# What is being asked
Find the line with "řetězce, …), ukázky kódu, řešení" in the records below. Copy it and every line after it, up to and including the line with "current working directory".

# Source material
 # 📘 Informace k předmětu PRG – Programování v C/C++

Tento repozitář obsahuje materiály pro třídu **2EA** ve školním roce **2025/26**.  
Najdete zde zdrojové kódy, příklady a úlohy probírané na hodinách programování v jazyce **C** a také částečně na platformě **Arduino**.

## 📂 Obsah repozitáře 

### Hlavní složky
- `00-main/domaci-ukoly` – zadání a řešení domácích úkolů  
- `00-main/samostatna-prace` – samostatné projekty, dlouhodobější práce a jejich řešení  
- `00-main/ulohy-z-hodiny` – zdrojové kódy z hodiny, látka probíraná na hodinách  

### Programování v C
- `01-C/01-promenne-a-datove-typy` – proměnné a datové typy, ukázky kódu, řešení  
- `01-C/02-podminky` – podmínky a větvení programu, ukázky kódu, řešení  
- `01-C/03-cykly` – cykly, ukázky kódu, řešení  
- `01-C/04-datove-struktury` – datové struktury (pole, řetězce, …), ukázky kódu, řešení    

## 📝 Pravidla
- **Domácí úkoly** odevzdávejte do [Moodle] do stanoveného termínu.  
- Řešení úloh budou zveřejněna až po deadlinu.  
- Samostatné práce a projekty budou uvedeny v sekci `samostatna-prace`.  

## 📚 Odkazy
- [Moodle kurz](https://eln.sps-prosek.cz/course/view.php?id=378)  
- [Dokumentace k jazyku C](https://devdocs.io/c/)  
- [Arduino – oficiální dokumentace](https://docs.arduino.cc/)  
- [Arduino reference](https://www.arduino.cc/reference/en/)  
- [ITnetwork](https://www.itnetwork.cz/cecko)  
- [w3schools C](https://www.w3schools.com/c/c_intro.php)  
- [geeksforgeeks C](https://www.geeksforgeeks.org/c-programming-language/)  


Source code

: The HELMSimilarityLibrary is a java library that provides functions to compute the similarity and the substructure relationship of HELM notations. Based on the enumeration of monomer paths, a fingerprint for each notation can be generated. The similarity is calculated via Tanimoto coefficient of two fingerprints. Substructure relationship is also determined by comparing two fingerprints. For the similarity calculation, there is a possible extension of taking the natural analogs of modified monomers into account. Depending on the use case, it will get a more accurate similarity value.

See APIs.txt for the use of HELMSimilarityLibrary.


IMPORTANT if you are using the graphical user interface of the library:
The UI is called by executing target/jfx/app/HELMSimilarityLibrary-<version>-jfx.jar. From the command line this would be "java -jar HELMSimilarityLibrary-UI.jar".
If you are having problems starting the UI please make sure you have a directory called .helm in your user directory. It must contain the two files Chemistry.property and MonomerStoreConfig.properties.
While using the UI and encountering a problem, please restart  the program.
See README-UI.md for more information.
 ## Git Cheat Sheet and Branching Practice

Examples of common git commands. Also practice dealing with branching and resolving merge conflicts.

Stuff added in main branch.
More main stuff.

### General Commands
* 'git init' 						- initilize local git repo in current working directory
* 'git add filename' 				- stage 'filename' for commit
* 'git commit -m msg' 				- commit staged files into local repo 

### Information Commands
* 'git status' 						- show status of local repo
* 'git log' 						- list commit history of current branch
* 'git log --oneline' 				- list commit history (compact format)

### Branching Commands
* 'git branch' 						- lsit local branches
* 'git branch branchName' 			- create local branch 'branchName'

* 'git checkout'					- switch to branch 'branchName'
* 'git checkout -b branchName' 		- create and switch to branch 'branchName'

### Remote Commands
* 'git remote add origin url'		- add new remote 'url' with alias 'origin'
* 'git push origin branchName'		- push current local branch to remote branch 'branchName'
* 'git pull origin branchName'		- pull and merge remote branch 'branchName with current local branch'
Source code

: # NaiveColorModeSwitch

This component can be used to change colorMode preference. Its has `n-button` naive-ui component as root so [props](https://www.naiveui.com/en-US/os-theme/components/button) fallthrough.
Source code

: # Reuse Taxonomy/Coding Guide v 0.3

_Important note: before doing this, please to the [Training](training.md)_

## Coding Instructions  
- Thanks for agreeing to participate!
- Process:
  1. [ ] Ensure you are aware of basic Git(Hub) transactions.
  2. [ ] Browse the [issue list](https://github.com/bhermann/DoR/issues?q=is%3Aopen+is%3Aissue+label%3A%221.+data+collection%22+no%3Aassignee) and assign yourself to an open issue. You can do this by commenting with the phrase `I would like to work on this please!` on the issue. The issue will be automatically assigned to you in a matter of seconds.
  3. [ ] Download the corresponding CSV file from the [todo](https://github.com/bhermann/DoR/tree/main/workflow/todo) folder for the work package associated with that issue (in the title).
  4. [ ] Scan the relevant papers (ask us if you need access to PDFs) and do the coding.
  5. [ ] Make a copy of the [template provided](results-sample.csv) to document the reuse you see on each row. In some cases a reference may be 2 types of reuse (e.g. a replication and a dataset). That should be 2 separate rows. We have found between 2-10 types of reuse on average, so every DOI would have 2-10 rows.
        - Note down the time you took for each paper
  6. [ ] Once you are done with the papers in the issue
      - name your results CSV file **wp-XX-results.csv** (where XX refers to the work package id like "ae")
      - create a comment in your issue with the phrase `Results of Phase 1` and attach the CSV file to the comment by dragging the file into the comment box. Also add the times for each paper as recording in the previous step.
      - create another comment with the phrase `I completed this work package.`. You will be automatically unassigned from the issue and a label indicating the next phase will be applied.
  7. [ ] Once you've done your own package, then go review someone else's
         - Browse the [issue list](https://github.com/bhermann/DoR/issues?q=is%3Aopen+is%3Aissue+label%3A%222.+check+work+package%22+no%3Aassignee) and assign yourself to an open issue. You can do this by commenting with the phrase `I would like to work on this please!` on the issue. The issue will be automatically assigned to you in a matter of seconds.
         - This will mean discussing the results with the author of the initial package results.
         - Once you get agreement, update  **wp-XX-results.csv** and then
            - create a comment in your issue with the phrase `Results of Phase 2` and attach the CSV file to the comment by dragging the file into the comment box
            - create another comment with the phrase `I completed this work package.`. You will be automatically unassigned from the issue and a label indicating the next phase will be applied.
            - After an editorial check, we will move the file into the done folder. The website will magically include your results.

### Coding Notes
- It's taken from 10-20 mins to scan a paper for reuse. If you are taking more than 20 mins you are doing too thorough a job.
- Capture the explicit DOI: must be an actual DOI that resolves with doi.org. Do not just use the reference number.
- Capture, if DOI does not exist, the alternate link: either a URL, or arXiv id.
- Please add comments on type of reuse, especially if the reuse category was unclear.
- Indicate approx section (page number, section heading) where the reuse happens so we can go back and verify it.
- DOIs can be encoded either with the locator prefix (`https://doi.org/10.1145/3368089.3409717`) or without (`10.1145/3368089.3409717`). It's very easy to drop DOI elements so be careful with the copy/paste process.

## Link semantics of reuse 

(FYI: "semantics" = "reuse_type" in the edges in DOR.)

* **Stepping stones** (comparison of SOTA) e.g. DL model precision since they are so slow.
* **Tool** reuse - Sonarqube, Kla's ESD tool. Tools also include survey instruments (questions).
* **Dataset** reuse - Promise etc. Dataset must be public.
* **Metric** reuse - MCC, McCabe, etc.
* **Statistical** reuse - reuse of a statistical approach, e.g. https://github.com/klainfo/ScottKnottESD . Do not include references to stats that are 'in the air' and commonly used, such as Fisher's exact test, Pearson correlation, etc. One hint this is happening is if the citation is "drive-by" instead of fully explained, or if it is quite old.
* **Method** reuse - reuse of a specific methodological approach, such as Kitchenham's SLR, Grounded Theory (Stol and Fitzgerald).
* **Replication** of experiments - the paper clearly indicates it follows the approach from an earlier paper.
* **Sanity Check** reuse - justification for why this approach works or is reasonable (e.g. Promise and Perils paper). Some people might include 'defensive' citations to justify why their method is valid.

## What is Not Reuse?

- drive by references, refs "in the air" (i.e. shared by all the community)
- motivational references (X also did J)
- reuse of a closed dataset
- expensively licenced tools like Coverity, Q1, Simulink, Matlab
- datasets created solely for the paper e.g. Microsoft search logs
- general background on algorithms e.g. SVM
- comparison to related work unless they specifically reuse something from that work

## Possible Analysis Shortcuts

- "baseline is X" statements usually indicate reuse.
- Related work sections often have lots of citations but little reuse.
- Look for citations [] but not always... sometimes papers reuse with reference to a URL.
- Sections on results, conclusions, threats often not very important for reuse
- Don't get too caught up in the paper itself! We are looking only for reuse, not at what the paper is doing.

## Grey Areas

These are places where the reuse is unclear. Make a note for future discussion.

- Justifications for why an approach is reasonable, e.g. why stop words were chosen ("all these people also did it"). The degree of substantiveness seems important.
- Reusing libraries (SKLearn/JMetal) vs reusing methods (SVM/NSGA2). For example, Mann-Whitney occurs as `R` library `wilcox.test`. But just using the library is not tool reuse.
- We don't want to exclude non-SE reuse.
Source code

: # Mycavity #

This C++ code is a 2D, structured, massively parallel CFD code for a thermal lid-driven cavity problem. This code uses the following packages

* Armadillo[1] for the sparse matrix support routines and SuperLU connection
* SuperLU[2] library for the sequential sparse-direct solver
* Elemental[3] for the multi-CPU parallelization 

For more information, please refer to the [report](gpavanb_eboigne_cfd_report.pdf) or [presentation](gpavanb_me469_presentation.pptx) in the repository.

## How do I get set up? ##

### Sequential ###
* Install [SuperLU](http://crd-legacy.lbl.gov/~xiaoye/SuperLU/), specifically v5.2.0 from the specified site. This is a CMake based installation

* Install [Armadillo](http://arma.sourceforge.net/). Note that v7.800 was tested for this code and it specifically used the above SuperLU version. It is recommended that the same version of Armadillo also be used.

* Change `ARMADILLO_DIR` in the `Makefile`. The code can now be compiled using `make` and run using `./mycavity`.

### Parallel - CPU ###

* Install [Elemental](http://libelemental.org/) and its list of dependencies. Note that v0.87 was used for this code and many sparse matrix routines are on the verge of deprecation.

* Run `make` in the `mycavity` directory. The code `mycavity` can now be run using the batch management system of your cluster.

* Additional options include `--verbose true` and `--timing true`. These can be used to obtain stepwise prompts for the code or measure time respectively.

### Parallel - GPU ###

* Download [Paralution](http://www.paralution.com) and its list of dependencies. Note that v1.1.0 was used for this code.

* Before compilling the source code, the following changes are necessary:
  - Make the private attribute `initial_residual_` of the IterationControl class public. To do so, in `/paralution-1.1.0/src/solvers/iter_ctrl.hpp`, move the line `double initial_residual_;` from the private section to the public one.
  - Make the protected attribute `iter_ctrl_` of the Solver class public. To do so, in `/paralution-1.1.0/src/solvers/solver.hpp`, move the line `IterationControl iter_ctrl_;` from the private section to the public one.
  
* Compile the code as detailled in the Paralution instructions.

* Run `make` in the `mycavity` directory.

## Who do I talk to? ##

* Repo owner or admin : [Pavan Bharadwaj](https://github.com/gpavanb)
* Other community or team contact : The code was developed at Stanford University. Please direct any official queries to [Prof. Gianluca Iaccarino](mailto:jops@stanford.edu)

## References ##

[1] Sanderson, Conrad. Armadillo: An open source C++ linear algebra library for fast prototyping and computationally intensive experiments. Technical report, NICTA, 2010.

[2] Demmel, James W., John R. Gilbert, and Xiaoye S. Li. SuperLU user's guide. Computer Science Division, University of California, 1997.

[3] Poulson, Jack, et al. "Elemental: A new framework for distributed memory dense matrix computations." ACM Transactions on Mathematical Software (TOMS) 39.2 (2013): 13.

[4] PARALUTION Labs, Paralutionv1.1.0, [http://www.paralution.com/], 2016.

# Exercise result
- `01-C/04-datove-struktury` – datové struktury (pole, řetězce, …), ukázky kódu, řešení    

## 📝 Pravidla
- **Domácí úkoly** odevzdávejte do [Moodle] do stanoveného termínu.  
- Řešení úloh budou zveřejněna až po deadlinu.  
- Samostatné práce a projekty budou uvedeny v sekci `samostatna-prace`.  

## 📚 Odkazy
- [Moodle kurz](https://eln.sps-prosek.cz/course/view.php?id=378)  
- [Dokumentace k jazyku C](https://devdocs.io/c/)  
- [Arduino – oficiální dokumentace](https://docs.arduino.cc/)  
- [Arduino reference](https://www.arduino.cc/reference/en/)  
- [ITnetwork](https://www.itnetwork.cz/cecko)  
- [w3schools C](https://www.w3schools.com/c/c_intro.php)  
- [geeksforgeeks C](https://www.geeksforgeeks.org/c-programming-language/)  


Source code

: The HELMSimilarityLibrary is a java library that provides functions to compute the similarity and the substructure relationship of HELM notations. Based on the enumeration of monomer paths, a fingerprint for each notation can be generated. The similarity is calculated via Tanimoto coefficient of two fingerprints. Substructure relationship is also determined by comparing two fingerprints. For the similarity calculation, there is a possible extension of taking the natural analogs of modified monomers into account. Depending on the use case, it will get a more accurate similarity value.

See APIs.txt for the use of HELMSimilarityLibrary.


IMPORTANT if you are using the graphical user interface of the library:
The UI is called by executing target/jfx/app/HELMSimilarityLibrary-<version>-jfx.jar. From the command line this would be "java -jar HELMSimilarityLibrary-UI.jar".
If you are having problems starting the UI please make sure you have a directory called .helm in your user directory. It must contain the two files Chemistry.property and MonomerStoreConfig.properties.
While using the UI and encountering a problem, please restart  the program.
See README-UI.md for more information.
 ## Git Cheat Sheet and Branching Practice

Examples of common git commands. Also practice dealing with branching and resolving merge conflicts.

Stuff added in main branch.
More main stuff.

### General Commands
* 'git init' 						- initilize local git repo in current working directory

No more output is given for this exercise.